══ Material for the task ══

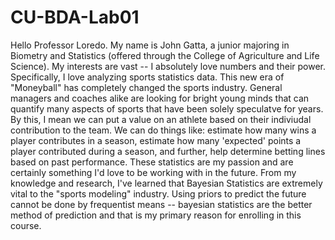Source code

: # CU-BDA-Lab01
  Hello Professor Loredo. My name is John Gatta, a junior majoring in Biometry and Statistics (offered through the College of Agriculture and Life Science). My interests are vast -- I absolutely love numbers and their power. Specifically, I love analyzing sports statistics data. This new era of "Moneyball" has completely changed the sports industry. General managers and coaches alike are looking for bright young minds that can quantify many aspects of sports that have been solely speculatve for years. By this, I mean we can put a value on an athlete based on their indiviudal contribution to the team. We can do things like: estimate how many wins a player contributes in a season, estimate how many 'expected' points a player contributed during a season, and further, help determine betting lines based on past performance. These statistics are my passion and are certainly something I'd love to be working with in the future. From my knowledge and research, I've learned that Bayesian Statistics are extremely vital to the "sports modeling" industry. Using priors to predict the future cannot be done by frequentist means -- bayesian statistics are the better method of prediction and that is my primary reason for enrolling in this course.

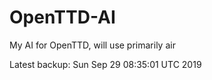 # OpenTTD-AI
My AI for OpenTTD, will use primarily air

Latest backup: Sun Sep 29 08:35:01 UTC 2019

═══

**Instructions for the task**
All records above need to be returned exactly. Omit the pictures.

**Solution to the exercise**
Source code

: # CU-BDA-Lab01
  Hello Professor Loredo. My name is John Gatta, a junior majoring in Biometry and Statistics (offered through the College of Agriculture and Life Science). My interests are vast -- I absolutely love numbers and their power. Specifically, I love analyzing sports statistics data. This new era of "Moneyball" has completely changed the sports industry. General managers and coaches alike are looking for bright young minds that can quantify many aspects of sports that have been solely speculatve for years. By this, I mean we can put a value on an athlete based on their indiviudal contribution to the team. We can do things like: estimate how many wins a player contributes in a season, estimate how many 'expected' points a player contributed during a season, and further, help determine betting lines based on past performance. These statistics are my passion and are certainly something I'd love to be working with in the future. From my knowledge and research, I've learned that Bayesian Statistics are extremely vital to the "sports modeling" industry. Using priors to predict the future cannot be done by frequentist means -- bayesian statistics are the better method of prediction and that is my primary reason for enrolling in this course.

 # OpenTTD-AI
My AI for OpenTTD, will use primarily air

Latest backup: Sun Sep 29 08:35:01 UTC 2019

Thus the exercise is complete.